No degree will teach you how to get Arts Council funding, but it will furnish you with the confidence to have a go in the first place, and with the tools to frame your application as a logically argued and coherent thesis. Ultimately almost every funding application amounts to an essay – often of several thousand words – arguing the case for your project to receive funding. But the ability to write a good essay does not reflect the ability to make exceptional art.

All major funders – both statutory (ie government funds like the Arts Council and local councils) and Trusts & Foundations – are heavily committed to access and diversity but the requirements of funding applications belie this. Successfully completing them means learning the terms which funders want to hear – such as ‘legacy’ (what happens after the project is over), the ‘narrative of your work/company’ (how it all connects, how you got from ‘A’ to ‘B’, and how this will take you to ‘C’). This is a struggle in itself. And it’s still harder for artists affected by dyslexia, or people without humanities degrees. Many funders provide extensive guidance notes, but these in themselves are another onslaught of words, pages and pages and pages of words.

Why not send all these artists off to work with producers or professional fundraisers? That would be fine, in an economic climate with ample resources. But not when there is barely enough funding to make the work in the first place. Artists end up paying well over the odds for the service, and taking away from the art itself. Besides which, many producers are reluctant to come on board projects until the funding is confirmed.

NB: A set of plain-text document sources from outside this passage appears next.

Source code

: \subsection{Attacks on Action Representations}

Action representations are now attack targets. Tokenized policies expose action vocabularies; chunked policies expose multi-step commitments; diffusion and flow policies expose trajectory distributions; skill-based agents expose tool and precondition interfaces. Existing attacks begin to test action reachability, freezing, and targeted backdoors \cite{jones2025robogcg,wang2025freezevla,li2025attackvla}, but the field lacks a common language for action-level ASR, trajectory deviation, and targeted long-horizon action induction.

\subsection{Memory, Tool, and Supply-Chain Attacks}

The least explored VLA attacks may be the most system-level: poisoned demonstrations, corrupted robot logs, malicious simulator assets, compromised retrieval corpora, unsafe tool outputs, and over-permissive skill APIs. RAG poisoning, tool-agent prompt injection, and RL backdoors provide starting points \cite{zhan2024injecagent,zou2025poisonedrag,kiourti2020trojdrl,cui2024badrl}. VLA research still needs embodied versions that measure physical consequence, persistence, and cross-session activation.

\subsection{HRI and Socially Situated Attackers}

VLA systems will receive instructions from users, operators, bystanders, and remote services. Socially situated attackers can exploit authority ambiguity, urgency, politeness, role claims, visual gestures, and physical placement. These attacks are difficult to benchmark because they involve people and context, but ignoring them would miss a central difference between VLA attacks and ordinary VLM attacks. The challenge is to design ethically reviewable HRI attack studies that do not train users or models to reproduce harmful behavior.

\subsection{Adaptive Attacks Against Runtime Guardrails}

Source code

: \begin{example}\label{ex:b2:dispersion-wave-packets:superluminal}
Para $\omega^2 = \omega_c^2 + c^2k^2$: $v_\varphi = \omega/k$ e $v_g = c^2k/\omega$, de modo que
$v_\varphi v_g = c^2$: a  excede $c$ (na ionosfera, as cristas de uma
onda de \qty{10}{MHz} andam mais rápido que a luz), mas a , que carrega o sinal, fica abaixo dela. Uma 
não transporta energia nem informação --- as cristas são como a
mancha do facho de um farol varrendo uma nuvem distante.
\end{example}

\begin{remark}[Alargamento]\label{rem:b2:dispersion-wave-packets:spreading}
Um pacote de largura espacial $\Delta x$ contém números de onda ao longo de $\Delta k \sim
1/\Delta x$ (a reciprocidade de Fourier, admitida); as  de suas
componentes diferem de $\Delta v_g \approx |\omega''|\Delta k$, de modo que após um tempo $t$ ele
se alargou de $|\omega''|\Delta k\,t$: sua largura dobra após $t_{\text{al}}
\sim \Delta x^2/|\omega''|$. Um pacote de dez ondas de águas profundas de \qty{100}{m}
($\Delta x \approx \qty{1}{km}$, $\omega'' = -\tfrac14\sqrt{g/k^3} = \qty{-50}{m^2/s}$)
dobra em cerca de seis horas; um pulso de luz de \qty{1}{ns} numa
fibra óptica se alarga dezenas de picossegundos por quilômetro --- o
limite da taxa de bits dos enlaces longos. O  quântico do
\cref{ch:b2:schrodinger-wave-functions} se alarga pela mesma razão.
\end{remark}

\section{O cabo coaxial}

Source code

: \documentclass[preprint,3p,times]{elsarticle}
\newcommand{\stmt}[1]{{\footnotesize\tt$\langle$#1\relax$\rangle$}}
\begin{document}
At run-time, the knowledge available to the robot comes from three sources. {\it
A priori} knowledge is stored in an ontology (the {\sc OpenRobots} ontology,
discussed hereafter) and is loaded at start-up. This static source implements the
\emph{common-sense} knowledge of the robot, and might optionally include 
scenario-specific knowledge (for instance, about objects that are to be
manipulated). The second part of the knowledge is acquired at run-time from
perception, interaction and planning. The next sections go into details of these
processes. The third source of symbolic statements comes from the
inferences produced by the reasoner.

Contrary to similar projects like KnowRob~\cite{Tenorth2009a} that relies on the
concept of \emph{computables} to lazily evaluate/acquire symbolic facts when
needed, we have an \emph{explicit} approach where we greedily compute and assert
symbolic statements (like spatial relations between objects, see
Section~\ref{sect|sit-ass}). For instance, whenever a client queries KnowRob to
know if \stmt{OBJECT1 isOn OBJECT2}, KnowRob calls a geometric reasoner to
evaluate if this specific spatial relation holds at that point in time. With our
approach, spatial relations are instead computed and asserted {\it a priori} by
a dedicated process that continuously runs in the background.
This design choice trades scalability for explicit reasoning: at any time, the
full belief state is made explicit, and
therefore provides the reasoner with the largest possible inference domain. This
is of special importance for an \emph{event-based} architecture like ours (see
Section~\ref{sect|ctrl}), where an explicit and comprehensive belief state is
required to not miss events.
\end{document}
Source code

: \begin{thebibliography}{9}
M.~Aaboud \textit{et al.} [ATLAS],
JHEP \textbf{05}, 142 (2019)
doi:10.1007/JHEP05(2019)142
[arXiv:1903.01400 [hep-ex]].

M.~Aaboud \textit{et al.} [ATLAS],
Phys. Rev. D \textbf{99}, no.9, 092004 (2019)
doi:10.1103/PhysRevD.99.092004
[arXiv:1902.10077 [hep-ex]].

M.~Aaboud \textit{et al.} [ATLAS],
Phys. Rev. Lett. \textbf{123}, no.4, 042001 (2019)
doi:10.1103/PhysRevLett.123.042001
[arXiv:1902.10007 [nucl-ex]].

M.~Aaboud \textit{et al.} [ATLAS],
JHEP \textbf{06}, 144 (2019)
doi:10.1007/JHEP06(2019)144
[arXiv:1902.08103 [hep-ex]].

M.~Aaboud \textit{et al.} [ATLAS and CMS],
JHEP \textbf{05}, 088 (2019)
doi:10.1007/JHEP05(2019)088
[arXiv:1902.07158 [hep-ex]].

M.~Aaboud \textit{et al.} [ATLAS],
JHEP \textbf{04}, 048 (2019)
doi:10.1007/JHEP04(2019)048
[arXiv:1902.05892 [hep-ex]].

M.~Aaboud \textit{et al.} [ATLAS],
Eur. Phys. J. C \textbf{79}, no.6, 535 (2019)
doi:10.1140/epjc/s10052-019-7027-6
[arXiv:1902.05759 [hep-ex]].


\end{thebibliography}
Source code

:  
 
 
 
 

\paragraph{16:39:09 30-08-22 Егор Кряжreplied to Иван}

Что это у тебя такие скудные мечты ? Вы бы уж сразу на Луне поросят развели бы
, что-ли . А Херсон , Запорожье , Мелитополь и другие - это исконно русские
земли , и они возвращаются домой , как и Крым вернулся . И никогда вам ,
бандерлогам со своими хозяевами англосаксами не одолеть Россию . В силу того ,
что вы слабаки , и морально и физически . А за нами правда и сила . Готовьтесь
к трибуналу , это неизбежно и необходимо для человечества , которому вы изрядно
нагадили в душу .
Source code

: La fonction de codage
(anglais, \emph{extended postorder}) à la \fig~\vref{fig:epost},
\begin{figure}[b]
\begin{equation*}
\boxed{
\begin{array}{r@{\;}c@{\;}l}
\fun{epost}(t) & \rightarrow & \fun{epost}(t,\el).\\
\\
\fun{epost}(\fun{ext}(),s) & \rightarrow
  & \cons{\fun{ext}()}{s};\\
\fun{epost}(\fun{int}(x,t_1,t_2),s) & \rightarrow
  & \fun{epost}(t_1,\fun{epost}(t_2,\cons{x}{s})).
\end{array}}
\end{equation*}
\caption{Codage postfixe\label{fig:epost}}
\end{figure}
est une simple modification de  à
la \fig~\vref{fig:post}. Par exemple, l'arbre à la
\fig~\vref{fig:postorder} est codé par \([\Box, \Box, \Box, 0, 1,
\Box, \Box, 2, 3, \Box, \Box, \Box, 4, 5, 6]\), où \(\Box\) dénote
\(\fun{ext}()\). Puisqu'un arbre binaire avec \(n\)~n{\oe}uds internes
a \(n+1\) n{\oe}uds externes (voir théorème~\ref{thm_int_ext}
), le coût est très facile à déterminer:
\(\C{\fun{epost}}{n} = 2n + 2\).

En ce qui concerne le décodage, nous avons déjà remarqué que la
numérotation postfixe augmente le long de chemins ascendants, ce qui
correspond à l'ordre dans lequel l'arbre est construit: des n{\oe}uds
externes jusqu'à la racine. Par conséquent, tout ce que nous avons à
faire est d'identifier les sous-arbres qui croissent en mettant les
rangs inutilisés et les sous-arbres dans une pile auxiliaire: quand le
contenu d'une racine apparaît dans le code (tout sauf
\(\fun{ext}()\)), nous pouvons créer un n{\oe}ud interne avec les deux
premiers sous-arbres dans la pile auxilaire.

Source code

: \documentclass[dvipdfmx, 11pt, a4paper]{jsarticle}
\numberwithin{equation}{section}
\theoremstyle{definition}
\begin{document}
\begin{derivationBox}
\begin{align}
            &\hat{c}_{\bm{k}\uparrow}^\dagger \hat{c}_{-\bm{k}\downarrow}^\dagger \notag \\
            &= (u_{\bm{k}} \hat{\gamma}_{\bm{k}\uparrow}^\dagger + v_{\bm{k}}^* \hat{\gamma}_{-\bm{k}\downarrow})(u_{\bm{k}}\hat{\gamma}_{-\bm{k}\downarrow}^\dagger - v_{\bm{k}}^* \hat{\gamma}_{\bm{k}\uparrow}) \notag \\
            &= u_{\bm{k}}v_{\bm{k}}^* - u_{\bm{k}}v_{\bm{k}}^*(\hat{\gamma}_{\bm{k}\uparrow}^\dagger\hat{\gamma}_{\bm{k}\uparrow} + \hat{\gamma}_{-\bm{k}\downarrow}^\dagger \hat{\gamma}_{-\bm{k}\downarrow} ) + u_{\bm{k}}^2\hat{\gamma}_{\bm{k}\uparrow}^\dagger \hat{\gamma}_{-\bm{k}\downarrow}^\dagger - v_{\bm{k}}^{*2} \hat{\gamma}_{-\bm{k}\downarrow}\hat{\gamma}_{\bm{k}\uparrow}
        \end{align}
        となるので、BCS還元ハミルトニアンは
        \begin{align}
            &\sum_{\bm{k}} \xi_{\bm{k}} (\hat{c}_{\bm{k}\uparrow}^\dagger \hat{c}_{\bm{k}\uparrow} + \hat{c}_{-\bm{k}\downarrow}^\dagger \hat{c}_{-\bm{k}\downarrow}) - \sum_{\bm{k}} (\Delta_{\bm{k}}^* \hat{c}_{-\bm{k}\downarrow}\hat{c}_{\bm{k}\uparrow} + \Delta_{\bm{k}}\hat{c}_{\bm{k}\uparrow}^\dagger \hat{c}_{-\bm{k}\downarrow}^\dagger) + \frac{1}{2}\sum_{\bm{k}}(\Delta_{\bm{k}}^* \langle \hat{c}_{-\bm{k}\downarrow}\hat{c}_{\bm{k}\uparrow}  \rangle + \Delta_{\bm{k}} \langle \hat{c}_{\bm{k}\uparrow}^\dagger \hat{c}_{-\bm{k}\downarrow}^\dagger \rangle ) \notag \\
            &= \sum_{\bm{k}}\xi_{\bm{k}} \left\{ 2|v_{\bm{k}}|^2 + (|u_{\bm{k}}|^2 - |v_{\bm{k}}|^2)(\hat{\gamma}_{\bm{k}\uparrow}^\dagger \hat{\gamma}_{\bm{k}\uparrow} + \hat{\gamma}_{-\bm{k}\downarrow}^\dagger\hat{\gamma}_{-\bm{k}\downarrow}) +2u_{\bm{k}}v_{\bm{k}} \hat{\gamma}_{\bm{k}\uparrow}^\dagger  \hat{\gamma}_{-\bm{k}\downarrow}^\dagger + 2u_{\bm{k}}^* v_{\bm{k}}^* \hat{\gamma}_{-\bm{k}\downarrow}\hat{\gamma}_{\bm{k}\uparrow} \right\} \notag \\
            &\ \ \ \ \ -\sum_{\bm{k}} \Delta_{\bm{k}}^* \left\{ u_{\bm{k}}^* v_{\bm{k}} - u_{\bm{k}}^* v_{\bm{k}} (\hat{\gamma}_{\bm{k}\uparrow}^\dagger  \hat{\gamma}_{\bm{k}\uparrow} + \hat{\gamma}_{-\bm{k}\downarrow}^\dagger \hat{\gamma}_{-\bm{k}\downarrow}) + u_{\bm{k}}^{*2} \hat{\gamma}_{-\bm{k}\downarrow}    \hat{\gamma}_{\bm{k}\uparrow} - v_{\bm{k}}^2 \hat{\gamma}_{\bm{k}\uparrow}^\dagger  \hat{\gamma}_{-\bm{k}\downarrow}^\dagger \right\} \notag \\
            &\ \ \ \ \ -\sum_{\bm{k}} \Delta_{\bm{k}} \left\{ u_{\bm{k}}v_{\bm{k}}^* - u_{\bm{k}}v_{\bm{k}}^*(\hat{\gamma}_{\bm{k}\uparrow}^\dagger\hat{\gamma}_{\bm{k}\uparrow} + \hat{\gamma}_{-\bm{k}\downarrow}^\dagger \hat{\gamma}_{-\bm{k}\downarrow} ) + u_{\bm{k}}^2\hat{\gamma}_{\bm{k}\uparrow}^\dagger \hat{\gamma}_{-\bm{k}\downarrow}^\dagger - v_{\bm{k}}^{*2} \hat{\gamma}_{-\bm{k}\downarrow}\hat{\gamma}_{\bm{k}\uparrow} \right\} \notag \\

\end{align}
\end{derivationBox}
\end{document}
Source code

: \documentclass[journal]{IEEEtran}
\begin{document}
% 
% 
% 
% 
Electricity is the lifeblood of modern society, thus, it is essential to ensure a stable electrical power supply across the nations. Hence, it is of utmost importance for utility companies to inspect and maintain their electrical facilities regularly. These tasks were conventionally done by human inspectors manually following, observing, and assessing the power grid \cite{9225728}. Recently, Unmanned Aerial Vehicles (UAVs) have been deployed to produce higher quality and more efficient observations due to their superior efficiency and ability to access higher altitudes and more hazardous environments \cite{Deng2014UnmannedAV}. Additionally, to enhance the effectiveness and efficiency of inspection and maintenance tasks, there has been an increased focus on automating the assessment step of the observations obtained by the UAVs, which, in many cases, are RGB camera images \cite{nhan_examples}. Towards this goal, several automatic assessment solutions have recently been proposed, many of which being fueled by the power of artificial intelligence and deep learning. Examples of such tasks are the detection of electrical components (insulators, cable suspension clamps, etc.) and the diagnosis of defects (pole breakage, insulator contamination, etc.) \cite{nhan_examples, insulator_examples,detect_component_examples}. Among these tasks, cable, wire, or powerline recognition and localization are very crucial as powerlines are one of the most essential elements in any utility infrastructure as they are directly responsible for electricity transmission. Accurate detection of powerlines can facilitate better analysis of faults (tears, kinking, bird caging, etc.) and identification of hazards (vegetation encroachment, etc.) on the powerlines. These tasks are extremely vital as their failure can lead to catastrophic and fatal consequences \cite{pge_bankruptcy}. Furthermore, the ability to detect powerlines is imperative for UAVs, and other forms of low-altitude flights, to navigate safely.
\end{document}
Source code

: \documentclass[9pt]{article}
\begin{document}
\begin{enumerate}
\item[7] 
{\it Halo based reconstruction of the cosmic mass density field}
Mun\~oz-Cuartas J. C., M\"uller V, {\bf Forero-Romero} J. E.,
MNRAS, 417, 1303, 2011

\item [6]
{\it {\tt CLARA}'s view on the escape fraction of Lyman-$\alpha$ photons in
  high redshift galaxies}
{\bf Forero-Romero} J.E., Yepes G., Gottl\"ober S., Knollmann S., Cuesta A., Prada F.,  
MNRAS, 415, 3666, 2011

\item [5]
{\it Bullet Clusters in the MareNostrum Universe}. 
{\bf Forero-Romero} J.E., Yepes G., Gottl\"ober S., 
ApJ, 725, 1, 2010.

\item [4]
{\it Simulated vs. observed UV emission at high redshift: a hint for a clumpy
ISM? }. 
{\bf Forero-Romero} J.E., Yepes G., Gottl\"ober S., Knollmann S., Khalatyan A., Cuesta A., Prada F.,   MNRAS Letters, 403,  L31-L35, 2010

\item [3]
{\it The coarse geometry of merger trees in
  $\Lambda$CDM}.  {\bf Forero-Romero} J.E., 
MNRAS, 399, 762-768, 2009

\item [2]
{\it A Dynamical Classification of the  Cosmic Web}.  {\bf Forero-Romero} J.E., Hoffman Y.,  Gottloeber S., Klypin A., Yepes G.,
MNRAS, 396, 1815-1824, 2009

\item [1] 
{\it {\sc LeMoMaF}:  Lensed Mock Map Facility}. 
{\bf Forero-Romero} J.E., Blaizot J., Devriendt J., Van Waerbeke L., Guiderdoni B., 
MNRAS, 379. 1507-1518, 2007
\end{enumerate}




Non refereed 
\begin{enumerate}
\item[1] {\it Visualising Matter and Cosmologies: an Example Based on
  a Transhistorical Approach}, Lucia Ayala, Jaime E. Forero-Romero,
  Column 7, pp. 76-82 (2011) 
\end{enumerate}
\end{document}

Shared words, private jokes – this is where theatre speak, or any industry jargon, can feel like a great unifying force. We’re all theatre-folk, we all know what we mean when we say ‘get-in’ and ‘the half’. But until you’ve learned that language, while you’re still on the outside of the joke, it can be a very lonely place. More and more organisations are getting serious about ensuring the right voices are being heard. But we need to make sure the channels to funding allow for that. There are so many artists out there with something unique and powerful to say, but there are language barriers preventing them from saying it. And these structural barriers are built into the way fundraising in this country works.

Language can set us free and the ability to articulate oneself is a fundamental part of achieving success in any sector, but for a lot of people words, especially the written word, can be both intimidating and alienating. Some funders are beginning to address this by offering the opportunity to reply either in words or through video – the difference between the written word and the spoken word, or imagery/movement/music being crucial. Hopefully those systems and structures will continue to change, and become more accessible. In the mean time let’s make sure that those of us who know the magic words are passing them on, and clarifying their obscure meanings to those who don’t.